Drivers of social accounting:
- Growing stakeholder awareness and ESG investing
- Mandatory Business Responsibility and Sustainability Reporting (BRSR) — SEBI made BRSR mandatory from 2022-23 for top 1,000 listed companies by market capitalisation.
- Sustainable Development Goals (SDGs) — corporate reporting aligned to SDGs.
- Global Reporting Initiative (GRI) standards — international benchmark for sustainability reporting.
5.2 Types of Social Accounting
| Type | Focus | Example |
|---|---|---|
| Human Resource Accounting (HRA) | Value of human capital | Capitalising employee training costs |
| Environmental Accounting | Cost of environmental impact | Carbon footprint costs, pollution abatement costs |
| Social Audit | Assessment of social performance | NGO programmes, CSR project outcomes |
| Value Added Statement | Wealth created and its distribution | How value is shared among employees, govt, owners |
| Social Balance Sheet | Social assets and liabilities | Community welfare assets, social obligations |
5.3 Human Resource Accounting (HRA)
Introduced by Rensis Likert (University of Michigan) in the 1960s. The idea: employees are assets (not just costs) and their value should be measured and reported.
Approaches to HRA:
Historical Cost Method: Records actual cost of recruiting, hiring, training, and developing employees. Simple but ignores future value.

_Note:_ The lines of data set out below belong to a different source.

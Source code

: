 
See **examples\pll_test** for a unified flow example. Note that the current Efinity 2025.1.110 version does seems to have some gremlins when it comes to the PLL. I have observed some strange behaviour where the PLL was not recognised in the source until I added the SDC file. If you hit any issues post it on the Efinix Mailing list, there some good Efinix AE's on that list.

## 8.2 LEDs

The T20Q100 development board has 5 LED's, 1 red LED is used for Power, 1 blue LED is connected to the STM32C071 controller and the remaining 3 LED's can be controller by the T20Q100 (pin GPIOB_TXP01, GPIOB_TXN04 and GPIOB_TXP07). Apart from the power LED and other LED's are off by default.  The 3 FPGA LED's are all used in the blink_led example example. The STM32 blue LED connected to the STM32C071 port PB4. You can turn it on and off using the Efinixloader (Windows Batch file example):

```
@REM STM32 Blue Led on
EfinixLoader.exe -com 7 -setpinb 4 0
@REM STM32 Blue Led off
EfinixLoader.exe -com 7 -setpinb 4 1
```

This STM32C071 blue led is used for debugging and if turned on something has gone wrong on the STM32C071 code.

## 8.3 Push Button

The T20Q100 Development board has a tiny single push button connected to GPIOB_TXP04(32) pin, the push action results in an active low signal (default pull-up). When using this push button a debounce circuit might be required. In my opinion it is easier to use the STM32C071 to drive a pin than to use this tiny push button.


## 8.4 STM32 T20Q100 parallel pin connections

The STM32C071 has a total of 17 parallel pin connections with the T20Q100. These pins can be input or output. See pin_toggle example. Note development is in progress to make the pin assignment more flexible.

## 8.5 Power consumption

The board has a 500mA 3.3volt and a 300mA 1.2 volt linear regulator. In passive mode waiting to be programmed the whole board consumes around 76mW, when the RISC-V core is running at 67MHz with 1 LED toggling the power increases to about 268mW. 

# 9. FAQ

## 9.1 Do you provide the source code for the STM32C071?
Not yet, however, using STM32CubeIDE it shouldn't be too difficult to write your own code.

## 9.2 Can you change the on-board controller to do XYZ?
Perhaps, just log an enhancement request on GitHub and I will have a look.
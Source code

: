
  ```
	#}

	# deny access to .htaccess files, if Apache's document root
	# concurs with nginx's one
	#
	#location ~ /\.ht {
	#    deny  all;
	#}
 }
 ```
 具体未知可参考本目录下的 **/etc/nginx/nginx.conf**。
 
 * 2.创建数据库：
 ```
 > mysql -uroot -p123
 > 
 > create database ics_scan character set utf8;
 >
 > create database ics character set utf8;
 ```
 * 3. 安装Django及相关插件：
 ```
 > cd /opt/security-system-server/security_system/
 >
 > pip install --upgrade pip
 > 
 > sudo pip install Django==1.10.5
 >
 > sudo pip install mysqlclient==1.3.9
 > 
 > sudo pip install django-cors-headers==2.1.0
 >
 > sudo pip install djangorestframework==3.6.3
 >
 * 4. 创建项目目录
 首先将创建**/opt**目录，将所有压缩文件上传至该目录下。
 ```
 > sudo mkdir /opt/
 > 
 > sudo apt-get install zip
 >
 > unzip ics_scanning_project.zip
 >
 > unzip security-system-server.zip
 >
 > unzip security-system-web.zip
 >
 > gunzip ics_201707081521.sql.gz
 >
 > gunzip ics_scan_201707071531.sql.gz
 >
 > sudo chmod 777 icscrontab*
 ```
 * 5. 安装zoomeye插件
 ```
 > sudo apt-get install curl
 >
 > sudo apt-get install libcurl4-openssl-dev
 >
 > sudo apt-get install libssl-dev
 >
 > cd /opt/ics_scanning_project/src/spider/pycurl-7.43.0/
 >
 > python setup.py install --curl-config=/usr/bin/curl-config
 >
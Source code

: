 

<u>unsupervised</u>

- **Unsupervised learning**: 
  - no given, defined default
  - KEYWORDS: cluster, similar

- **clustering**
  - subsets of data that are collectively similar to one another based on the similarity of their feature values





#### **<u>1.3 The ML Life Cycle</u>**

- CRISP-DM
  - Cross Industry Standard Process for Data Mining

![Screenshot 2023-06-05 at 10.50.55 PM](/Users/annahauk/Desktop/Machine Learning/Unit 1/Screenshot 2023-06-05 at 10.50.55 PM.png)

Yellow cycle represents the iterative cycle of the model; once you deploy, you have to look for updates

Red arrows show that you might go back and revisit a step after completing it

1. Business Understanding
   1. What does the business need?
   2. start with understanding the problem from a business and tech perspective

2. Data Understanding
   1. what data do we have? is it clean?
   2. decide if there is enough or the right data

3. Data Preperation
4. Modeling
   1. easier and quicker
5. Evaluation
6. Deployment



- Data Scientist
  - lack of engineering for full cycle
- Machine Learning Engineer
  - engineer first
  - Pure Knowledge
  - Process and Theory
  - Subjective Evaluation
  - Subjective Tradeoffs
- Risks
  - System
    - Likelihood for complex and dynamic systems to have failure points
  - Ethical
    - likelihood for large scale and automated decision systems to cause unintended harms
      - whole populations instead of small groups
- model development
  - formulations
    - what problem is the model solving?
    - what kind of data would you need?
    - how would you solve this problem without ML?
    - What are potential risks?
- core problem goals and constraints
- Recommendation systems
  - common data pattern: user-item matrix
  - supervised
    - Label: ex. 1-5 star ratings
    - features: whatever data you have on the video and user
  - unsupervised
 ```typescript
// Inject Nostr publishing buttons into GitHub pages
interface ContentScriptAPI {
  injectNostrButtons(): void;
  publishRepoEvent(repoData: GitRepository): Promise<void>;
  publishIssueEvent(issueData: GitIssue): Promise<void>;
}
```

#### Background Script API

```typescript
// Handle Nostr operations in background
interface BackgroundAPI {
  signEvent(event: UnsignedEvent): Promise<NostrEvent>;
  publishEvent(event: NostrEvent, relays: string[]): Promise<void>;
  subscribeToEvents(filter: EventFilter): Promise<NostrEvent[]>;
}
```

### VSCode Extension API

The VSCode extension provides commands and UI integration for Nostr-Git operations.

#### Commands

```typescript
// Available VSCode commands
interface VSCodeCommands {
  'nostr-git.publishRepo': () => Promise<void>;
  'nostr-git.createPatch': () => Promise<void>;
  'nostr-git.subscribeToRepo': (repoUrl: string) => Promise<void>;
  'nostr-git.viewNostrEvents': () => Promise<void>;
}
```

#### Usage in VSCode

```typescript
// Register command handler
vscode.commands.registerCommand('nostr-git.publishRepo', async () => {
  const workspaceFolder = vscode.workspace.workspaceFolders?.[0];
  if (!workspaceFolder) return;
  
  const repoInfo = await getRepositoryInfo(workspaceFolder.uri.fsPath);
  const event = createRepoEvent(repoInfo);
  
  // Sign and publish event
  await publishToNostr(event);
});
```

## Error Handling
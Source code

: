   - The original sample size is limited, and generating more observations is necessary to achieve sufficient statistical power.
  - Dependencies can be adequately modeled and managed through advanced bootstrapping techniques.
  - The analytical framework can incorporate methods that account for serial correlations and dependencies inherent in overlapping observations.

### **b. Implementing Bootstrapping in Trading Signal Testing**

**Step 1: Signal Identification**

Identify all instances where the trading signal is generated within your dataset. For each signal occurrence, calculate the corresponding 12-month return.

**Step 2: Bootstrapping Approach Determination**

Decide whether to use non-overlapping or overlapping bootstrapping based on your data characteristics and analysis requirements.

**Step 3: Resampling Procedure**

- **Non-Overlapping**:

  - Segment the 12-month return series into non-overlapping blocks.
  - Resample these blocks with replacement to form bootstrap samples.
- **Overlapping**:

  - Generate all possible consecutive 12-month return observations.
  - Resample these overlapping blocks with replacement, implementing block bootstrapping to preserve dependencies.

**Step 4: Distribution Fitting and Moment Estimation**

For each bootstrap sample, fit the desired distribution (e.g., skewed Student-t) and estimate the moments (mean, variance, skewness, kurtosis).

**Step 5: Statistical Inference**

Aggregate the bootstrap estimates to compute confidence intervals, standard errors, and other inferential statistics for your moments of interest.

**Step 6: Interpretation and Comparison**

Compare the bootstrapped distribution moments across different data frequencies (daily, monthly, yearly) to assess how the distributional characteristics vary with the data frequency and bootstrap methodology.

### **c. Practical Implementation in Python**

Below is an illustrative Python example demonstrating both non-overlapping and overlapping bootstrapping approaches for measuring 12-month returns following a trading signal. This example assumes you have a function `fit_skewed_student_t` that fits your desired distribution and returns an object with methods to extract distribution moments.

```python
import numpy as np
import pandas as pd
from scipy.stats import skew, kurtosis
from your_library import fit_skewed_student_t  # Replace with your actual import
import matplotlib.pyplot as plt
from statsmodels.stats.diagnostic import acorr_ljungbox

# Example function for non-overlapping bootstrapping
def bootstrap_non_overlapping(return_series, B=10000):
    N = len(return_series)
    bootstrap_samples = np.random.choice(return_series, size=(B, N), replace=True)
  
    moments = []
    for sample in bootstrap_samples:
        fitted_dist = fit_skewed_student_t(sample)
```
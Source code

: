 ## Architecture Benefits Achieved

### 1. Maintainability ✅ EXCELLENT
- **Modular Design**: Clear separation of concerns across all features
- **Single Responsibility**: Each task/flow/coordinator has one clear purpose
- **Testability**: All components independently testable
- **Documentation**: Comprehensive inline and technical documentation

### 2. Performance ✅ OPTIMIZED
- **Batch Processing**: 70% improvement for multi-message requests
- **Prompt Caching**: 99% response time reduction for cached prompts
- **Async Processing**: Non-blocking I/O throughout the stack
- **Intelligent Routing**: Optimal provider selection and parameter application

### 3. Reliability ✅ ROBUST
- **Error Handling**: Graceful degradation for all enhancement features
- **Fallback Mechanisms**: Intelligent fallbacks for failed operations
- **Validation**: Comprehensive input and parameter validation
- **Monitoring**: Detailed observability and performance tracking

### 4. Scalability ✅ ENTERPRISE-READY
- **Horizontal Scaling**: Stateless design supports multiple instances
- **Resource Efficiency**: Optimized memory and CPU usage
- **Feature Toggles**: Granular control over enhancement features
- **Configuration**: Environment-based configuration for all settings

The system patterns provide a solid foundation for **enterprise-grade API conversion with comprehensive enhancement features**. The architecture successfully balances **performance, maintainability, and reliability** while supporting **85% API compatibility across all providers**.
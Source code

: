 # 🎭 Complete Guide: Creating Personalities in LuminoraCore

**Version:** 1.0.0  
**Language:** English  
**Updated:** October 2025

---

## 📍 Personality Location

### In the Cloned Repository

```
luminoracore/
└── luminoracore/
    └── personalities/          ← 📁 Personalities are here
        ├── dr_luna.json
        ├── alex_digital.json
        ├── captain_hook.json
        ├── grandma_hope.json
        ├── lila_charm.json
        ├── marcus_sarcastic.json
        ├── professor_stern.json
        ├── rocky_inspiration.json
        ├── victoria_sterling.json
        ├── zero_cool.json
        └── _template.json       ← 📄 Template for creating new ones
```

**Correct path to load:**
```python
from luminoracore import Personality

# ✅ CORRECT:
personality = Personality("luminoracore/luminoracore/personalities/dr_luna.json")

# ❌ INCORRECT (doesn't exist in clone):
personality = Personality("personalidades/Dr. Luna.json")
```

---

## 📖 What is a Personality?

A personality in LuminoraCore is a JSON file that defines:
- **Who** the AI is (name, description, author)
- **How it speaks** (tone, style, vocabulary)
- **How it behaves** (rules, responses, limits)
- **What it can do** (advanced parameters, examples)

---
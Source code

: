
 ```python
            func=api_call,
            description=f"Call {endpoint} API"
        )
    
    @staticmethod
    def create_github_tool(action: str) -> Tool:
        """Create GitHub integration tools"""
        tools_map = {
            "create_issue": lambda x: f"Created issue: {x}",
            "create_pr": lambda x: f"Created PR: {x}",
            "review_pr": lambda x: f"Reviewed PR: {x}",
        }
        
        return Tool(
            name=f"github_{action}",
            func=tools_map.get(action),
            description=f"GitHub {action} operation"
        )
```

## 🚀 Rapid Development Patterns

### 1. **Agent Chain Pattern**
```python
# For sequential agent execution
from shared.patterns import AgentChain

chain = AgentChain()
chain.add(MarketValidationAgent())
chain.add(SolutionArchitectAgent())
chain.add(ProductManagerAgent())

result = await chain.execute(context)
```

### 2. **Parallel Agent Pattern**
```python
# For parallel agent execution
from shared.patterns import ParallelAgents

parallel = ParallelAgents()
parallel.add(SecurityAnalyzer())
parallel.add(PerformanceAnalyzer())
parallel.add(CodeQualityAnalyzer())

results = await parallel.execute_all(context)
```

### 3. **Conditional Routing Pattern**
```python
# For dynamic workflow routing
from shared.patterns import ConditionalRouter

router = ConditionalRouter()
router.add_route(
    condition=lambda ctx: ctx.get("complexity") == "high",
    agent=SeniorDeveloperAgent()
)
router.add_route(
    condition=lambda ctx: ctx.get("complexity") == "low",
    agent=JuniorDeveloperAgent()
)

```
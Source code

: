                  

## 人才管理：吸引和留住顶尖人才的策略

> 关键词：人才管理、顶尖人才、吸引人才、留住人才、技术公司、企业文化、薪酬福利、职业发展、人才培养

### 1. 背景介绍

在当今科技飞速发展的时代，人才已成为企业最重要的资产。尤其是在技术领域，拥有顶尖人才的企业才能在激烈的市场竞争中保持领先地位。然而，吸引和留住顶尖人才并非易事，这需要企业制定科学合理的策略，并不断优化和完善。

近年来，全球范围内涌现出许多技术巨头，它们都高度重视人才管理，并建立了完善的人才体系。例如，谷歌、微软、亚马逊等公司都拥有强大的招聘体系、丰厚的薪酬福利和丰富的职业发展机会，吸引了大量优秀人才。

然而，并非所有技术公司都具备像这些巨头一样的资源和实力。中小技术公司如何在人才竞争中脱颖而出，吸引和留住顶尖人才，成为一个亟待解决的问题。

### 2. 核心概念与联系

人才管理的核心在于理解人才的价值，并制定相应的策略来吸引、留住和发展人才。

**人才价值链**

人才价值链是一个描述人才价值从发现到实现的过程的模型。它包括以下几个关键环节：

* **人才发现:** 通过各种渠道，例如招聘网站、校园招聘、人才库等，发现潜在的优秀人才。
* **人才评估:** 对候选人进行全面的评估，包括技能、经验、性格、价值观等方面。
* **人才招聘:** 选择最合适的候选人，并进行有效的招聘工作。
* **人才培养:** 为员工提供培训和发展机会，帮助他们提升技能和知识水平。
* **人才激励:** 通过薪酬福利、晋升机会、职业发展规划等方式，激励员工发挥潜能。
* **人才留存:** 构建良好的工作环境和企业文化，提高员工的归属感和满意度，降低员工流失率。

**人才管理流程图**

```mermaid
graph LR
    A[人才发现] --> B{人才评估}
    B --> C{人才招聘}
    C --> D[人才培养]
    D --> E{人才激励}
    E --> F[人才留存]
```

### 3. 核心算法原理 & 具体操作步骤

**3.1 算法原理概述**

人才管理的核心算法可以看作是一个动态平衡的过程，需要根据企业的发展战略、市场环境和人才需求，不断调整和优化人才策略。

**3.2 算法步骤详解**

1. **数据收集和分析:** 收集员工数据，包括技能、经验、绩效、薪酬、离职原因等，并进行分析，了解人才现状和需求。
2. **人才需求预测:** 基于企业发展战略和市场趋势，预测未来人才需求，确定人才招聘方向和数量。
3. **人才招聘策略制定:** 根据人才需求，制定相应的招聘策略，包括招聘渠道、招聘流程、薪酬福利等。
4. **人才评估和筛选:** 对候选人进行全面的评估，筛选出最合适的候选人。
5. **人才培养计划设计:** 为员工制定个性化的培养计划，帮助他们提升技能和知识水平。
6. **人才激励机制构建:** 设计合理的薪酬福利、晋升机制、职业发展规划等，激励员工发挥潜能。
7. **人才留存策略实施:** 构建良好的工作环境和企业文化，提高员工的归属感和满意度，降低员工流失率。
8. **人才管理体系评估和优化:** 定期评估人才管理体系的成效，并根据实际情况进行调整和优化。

Replacement Cost Method: Estimates cost of replacing current employees with equivalent ones. More realistic for decision-making.
Economic Value Method (Lev & Schwartz): Calculates present value of employees' future earnings — treats human capital like a financial asset.
Opportunity Cost Method: Based on competitive bidding for scarce employees — what another division/company would pay.
Limitation: Not yet mandatory under Indian GAAP or Ind AS — reported only voluntarily by large companies (BHEL, Infosys, SAIL were early adopters in India).
5.4 Environmental Accounting
At the national level, Green GDP adjusts conventional GDP for:
- Depletion of natural resources (forests, minerals, groundwater)
- Cost of environmental degradation (air/water pollution damage)
Formula: Green GDP = GDP − Cost of Environmental Degradation − Resource Depletion Cost
India does not yet officially publish Green GDP, though the Ministry of Statistics (MoSPI) has been working on a Natural Capital Accounting framework under the SEEA (System of Environmental-Economic Accounting) methodology.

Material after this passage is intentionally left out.